Recorded data below:
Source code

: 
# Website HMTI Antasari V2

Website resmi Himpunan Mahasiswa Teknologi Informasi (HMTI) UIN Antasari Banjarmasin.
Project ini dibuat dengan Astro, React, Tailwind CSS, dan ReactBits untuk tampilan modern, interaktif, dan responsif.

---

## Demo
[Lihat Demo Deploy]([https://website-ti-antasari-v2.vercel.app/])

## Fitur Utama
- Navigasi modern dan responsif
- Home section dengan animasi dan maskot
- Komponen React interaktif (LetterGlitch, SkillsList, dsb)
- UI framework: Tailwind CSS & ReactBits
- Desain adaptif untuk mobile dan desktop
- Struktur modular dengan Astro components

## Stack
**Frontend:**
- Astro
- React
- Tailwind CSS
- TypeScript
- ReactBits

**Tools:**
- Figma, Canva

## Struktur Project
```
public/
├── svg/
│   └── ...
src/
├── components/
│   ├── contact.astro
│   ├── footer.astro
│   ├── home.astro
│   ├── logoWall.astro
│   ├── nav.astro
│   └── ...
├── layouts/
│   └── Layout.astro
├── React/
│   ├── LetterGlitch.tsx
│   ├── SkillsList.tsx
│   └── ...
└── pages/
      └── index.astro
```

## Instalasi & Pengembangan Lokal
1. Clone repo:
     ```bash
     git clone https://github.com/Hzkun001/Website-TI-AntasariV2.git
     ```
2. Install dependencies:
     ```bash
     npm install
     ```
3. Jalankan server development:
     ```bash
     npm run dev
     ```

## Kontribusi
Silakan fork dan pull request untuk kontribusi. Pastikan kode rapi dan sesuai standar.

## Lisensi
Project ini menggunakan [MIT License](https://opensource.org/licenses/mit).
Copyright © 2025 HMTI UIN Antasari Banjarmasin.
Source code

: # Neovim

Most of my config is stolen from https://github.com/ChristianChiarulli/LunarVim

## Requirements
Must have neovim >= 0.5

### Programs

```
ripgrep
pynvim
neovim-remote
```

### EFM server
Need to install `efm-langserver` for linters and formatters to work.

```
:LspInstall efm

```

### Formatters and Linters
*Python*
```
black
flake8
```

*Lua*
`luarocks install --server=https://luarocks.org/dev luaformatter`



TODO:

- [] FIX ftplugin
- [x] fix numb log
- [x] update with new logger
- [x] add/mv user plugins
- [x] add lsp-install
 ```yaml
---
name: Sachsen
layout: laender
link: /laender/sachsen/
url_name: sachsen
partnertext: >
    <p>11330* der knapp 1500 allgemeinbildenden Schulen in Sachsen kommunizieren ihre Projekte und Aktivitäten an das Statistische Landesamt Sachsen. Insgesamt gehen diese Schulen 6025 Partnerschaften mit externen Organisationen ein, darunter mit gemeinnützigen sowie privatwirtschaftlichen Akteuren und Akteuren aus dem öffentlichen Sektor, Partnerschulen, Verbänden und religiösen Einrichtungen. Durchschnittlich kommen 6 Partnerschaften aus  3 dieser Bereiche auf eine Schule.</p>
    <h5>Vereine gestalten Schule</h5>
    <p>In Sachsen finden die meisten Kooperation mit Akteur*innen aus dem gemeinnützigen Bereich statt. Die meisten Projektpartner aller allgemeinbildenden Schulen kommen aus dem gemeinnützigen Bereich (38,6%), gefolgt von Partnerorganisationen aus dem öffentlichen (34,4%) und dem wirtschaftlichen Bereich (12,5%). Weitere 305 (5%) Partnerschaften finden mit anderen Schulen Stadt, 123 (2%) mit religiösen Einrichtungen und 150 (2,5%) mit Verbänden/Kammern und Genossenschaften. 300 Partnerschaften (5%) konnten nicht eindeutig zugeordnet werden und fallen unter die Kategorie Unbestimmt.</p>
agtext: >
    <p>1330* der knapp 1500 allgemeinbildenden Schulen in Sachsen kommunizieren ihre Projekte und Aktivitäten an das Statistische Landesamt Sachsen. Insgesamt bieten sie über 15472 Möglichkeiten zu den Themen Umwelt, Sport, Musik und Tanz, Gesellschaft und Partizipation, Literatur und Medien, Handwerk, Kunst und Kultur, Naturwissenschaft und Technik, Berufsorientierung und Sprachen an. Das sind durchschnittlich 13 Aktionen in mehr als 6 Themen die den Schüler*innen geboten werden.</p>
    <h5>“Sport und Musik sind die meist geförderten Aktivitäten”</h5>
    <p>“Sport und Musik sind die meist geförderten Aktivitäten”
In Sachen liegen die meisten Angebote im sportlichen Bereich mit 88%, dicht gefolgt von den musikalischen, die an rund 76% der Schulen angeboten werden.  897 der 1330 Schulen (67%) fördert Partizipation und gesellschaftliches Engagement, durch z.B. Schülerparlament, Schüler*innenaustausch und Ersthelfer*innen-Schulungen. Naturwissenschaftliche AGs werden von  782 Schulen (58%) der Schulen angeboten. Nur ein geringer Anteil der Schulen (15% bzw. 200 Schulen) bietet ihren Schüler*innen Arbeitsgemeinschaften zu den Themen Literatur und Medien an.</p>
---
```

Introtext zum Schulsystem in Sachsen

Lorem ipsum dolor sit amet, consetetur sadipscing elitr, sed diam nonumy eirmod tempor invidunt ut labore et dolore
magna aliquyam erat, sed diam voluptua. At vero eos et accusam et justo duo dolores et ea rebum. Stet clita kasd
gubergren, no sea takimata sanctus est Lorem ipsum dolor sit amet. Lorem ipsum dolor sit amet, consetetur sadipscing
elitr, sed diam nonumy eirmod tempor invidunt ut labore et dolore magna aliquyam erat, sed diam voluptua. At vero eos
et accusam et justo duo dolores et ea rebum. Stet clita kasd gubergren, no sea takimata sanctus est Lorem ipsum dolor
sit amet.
End of Recorded data.
Exercise
What is needed is the data above, output in full and exactly as it stands.

Result below
Source code

: 
# Website HMTI Antasari V2

Website resmi Himpunan Mahasiswa Teknologi Informasi (HMTI) UIN Antasari Banjarmasin.
Project ini dibuat dengan Astro, React, Tailwind CSS, dan ReactBits untuk tampilan modern, interaktif, dan responsif.

---

## Demo
[Lihat Demo Deploy]([https://website-ti-antasari-v2.vercel.app/])

## Fitur Utama
- Navigasi modern dan responsif
- Home section dengan animasi dan maskot
- Komponen React interaktif (LetterGlitch, SkillsList, dsb)
- UI framework: Tailwind CSS & ReactBits
- Desain adaptif untuk mobile dan desktop
- Struktur modular dengan Astro components

## Stack
**Frontend:**
- Astro
- React
- Tailwind CSS
- TypeScript
- ReactBits

**Tools:**
- Figma, Canva

## Struktur Project
```
public/
├── svg/
│   └── ...
src/
├── components/
│   ├── contact.astro
│   ├── footer.astro
│   ├── home.astro
│   ├── logoWall.astro
│   ├── nav.astro
│   └── ...
├── layouts/
│   └── Layout.astro
├── React/
│   ├── LetterGlitch.tsx
│   ├── SkillsList.tsx
│   └── ...
└── pages/
      └── index.astro
```

## Instalasi & Pengembangan Lokal
1. Clone repo:
     ```bash
     git clone https://github.com/Hzkun001/Website-TI-AntasariV2.git
     ```
2. Install dependencies:
     ```bash
     npm install
     ```
3. Jalankan server development:
     ```bash
     npm run dev
     ```

## Kontribusi
Silakan fork dan pull request untuk kontribusi. Pastikan kode rapi dan sesuai standar.

## Lisensi
Project ini menggunakan [MIT License](https://opensource.org/licenses/mit).
Copyright © 2025 HMTI UIN Antasari Banjarmasin.
Source code

: # Neovim

Most of my config is stolen from https://github.com/ChristianChiarulli/LunarVim

## Requirements
Must have neovim >= 0.5

### Programs

```
ripgrep
pynvim
neovim-remote
```

### EFM server
Need to install `efm-langserver` for linters and formatters to work.

```
:LspInstall efm

```

### Formatters and Linters
*Python*
```
black
flake8
```

*Lua*
`luarocks install --server=https://luarocks.org/dev luaformatter`



TODO:

- [] FIX ftplugin
- [x] fix numb log
- [x] update with new logger
- [x] add/mv user plugins
- [x] add lsp-install
 ```yaml
---
name: Sachsen
layout: laender
link: /laender/sachsen/
url_name: sachsen
partnertext: >
    <p>11330* der knapp 1500 allgemeinbildenden Schulen in Sachsen kommunizieren ihre Projekte und Aktivitäten an das Statistische Landesamt Sachsen. Insgesamt gehen diese Schulen 6025 Partnerschaften mit externen Organisationen ein, darunter mit gemeinnützigen sowie privatwirtschaftlichen Akteuren und Akteuren aus dem öffentlichen Sektor, Partnerschulen, Verbänden und religiösen Einrichtungen. Durchschnittlich kommen 6 Partnerschaften aus  3 dieser Bereiche auf eine Schule.</p>
    <h5>Vereine gestalten Schule</h5>
    <p>In Sachsen finden die meisten Kooperation mit Akteur*innen aus dem gemeinnützigen Bereich statt. Die meisten Projektpartner aller allgemeinbildenden Schulen kommen aus dem gemeinnützigen Bereich (38,6%), gefolgt von Partnerorganisationen aus dem öffentlichen (34,4%) und dem wirtschaftlichen Bereich (12,5%). Weitere 305 (5%) Partnerschaften finden mit anderen Schulen Stadt, 123 (2%) mit religiösen Einrichtungen und 150 (2,5%) mit Verbänden/Kammern und Genossenschaften. 300 Partnerschaften (5%) konnten nicht eindeutig zugeordnet werden und fallen unter die Kategorie Unbestimmt.</p>
agtext: >
    <p>1330* der knapp 1500 allgemeinbildenden Schulen in Sachsen kommunizieren ihre Projekte und Aktivitäten an das Statistische Landesamt Sachsen. Insgesamt bieten sie über 15472 Möglichkeiten zu den Themen Umwelt, Sport, Musik und Tanz, Gesellschaft und Partizipation, Literatur und Medien, Handwerk, Kunst und Kultur, Naturwissenschaft und Technik, Berufsorientierung und Sprachen an. Das sind durchschnittlich 13 Aktionen in mehr als 6 Themen die den Schüler*innen geboten werden.</p>
    <h5>“Sport und Musik sind die meist geförderten Aktivitäten”</h5>
    <p>“Sport und Musik sind die meist geförderten Aktivitäten”
In Sachen liegen die meisten Angebote im sportlichen Bereich mit 88%, dicht gefolgt von den musikalischen, die an rund 76% der Schulen angeboten werden.  897 der 1330 Schulen (67%) fördert Partizipation und gesellschaftliches Engagement, durch z.B. Schülerparlament, Schüler*innenaustausch und Ersthelfer*innen-Schulungen. Naturwissenschaftliche AGs werden von  782 Schulen (58%) der Schulen angeboten. Nur ein geringer Anteil der Schulen (15% bzw. 200 Schulen) bietet ihren Schüler*innen Arbeitsgemeinschaften zu den Themen Literatur und Medien an.</p>
---
```

Introtext zum Schulsystem in Sachsen

Lorem ipsum dolor sit amet, consetetur sadipscing elitr, sed diam nonumy eirmod tempor invidunt ut labore et dolore
magna aliquyam erat, sed diam voluptua. At vero eos et accusam et justo duo dolores et ea rebum. Stet clita kasd
gubergren, no sea takimata sanctus est Lorem ipsum dolor sit amet. Lorem ipsum dolor sit amet, consetetur sadipscing
elitr, sed diam nonumy eirmod tempor invidunt ut labore et dolore magna aliquyam erat, sed diam voluptua. At vero eos
et accusam et justo duo dolores et ea rebum. Stet clita kasd gubergren, no sea takimata sanctus est Lorem ipsum dolor
sit amet.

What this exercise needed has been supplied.